3.2.2 Les points focaux du maillage de l’espace

Les voies naturelles de circulation sont articulées entre elles par des lieux qui sont autant de passage obligés des itinéraires. Les gués et les cluses joignent les contrées basses, tandis que les cols servent de lien à toutes les altitudes (carte 4).

3.2.2.1 Les gués

Les gués sont des hauts-fonds rocheux ou sableux qui permettent de traverser une rivière en gardant pied. Avant les endiguements et les barrages, tous les cours d’eau présentaient un plus grand étalement de leur lit mineur et majeur. Franchir l’eau n’était donc que le point d’orgue du passage du lit majeur du fleuve, avec le franchissement des ripisylves et des bras morts, appelés lônes dans la vallée du Rhône. Les gués sont aujourd’hui difficiles à retrouver, car ils ont été détruits ou submergés par les travaux de canalisation. La seule voie de recherche est donc l’examen des sources historiques. Une telle étude a été menée sur le Rhône (Cogoluenhe 1980). Sur cette base, une analyse spatiale croisée des gués historiques et des répartitions d’objets a été tentée pour le Néolithique en moyenne vallée du Rhône (Beeching, Brochier et alii 1989). Entre Vienne et Orange, deux zones de franchissement probablement utilisées au Néolithique ont été reconnues : dans le secteur confluence de Isère/Valence/Soyons où plusieurs gués historiques sont connus (carte 4, n° 40), et entre Montélimar et la confluence de l’Ardèche, peut-être près du gué de Bourg-Saint-Andéol ou du Banc Rouge (n° 41 ; comm. personnelle A. Beeching). Deux autres gués anciens et constants sont relevés : celui de Grigny au débouché du Gier au nord de Vienne (n° 38) et celui de Saint-Vallier dans le défilé de Tournon (n° 39). En complément des gués, d’autres points de franchissement aisé sont à noter. Sur le haut Rhône français, il s’agit des pertes du fleuve en amont de Bellegarde (n° 36) où l’on pouvait passer à pied sec, et le défilé de Pierre-Châtel dans le bas Bugey (n° 37) où les parois calcaires sont si proches qu’il n’est pas déraisonnable d’imaginer un point de franchissement aérien de type pont suspendu, techniquement réalisable au Néolithique. L’homogénéité des mobiliers du Néolithique moyen recueillis dans les grottes des deux rives et la présence d’une lamelle en obsidienne dans la grotte des Batteries-Basses, en rive droite, appuient cette hypothèse d’un point de franchissement du fleuve (Rey 1999, vol. 1 p. 37). De fait, la relation entre le point de franchissement et des concentrations de découvertes archéologiques n’est pas spécifique au Rhône : les prospections suivies en rivière de Saône mettent en évidence l’importance des gués durant la Protohistoire (Bonnamour 1990, 1997).
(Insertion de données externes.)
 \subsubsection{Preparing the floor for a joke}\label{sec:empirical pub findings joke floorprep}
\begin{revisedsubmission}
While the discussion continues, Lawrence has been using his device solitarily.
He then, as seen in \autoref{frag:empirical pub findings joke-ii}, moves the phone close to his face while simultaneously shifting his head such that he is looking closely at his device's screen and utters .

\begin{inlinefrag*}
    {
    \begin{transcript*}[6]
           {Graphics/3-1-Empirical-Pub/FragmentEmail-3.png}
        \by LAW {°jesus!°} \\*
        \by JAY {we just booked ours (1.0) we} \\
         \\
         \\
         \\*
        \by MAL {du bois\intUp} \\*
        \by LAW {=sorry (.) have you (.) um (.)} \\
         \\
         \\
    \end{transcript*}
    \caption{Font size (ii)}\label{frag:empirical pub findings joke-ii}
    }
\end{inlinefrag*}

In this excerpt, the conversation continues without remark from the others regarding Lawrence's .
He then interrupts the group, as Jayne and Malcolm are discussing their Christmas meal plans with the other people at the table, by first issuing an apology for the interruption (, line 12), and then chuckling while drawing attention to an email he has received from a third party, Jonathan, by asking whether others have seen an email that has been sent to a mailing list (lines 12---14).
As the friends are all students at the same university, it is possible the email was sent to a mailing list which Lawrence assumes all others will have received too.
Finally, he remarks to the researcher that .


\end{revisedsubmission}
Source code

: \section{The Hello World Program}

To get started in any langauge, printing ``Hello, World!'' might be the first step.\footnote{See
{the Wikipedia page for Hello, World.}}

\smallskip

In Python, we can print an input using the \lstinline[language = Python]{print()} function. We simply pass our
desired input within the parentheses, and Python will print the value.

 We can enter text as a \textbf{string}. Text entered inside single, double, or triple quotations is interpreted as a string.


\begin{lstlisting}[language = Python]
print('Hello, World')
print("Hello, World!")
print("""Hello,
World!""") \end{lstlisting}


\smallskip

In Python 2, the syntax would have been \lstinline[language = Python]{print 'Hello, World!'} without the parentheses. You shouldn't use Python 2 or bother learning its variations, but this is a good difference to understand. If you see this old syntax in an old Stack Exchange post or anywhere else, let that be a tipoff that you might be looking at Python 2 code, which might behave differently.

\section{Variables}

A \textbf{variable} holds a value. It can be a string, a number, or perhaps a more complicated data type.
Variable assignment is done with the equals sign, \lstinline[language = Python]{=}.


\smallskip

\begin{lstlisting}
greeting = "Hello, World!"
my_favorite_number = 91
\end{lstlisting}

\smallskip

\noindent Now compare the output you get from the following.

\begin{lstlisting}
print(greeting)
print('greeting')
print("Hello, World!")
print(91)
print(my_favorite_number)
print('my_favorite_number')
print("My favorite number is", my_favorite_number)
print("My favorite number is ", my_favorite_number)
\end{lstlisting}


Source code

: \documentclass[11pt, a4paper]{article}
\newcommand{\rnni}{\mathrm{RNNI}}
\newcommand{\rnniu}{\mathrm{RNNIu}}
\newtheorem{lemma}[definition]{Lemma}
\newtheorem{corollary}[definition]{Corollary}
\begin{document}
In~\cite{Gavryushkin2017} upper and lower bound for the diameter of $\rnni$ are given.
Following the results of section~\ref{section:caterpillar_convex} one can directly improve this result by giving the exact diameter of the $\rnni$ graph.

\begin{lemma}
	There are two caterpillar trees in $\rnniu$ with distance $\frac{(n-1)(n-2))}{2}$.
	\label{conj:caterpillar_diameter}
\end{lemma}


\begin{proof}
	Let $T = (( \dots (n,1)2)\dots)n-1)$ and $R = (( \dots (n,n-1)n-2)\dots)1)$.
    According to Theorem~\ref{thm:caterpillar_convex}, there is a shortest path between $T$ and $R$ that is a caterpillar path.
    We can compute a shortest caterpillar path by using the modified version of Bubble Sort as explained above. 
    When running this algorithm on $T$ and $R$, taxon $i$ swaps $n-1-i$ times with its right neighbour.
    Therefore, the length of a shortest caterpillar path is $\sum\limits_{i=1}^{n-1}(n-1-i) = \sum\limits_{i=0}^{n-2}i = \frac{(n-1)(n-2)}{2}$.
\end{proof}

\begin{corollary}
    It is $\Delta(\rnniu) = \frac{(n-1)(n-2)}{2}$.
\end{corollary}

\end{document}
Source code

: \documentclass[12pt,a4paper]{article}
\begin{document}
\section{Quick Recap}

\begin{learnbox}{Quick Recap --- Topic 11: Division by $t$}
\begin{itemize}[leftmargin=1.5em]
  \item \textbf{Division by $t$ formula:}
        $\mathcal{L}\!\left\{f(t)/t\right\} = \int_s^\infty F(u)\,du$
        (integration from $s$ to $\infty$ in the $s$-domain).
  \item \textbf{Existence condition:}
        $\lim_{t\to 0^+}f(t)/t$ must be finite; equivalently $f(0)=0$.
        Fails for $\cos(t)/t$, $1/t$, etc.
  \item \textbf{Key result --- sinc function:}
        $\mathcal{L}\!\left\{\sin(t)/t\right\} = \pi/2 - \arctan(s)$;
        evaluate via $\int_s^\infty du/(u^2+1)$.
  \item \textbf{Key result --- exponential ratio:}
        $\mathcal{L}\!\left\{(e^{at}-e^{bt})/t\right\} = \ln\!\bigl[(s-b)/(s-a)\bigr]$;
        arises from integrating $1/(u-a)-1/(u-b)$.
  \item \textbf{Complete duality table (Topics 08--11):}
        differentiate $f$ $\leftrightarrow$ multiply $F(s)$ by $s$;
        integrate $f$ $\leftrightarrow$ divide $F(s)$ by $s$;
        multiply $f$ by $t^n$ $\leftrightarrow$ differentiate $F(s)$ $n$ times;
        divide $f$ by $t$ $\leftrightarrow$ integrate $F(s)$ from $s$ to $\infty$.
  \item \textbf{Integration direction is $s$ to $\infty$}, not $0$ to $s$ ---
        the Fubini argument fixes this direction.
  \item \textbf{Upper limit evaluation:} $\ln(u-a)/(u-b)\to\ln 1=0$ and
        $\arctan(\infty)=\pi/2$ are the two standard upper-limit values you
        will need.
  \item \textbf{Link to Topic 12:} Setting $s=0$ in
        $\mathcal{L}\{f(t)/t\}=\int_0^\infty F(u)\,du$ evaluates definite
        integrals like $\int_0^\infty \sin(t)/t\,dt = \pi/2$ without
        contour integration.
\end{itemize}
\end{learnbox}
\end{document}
Le caractère obligé du passage guéable doit cependant être nuancé par le fait que la simple traversée d’une rive à l’autre en pirogue (principe du bac) est tout-à-fait envisageable. Gardons donc à l’esprit le fait que les gués ne sont pas les seuls points de franchissements possibles des rivières : ils sont cependant des points fixes et indépendants de moyens artificiels.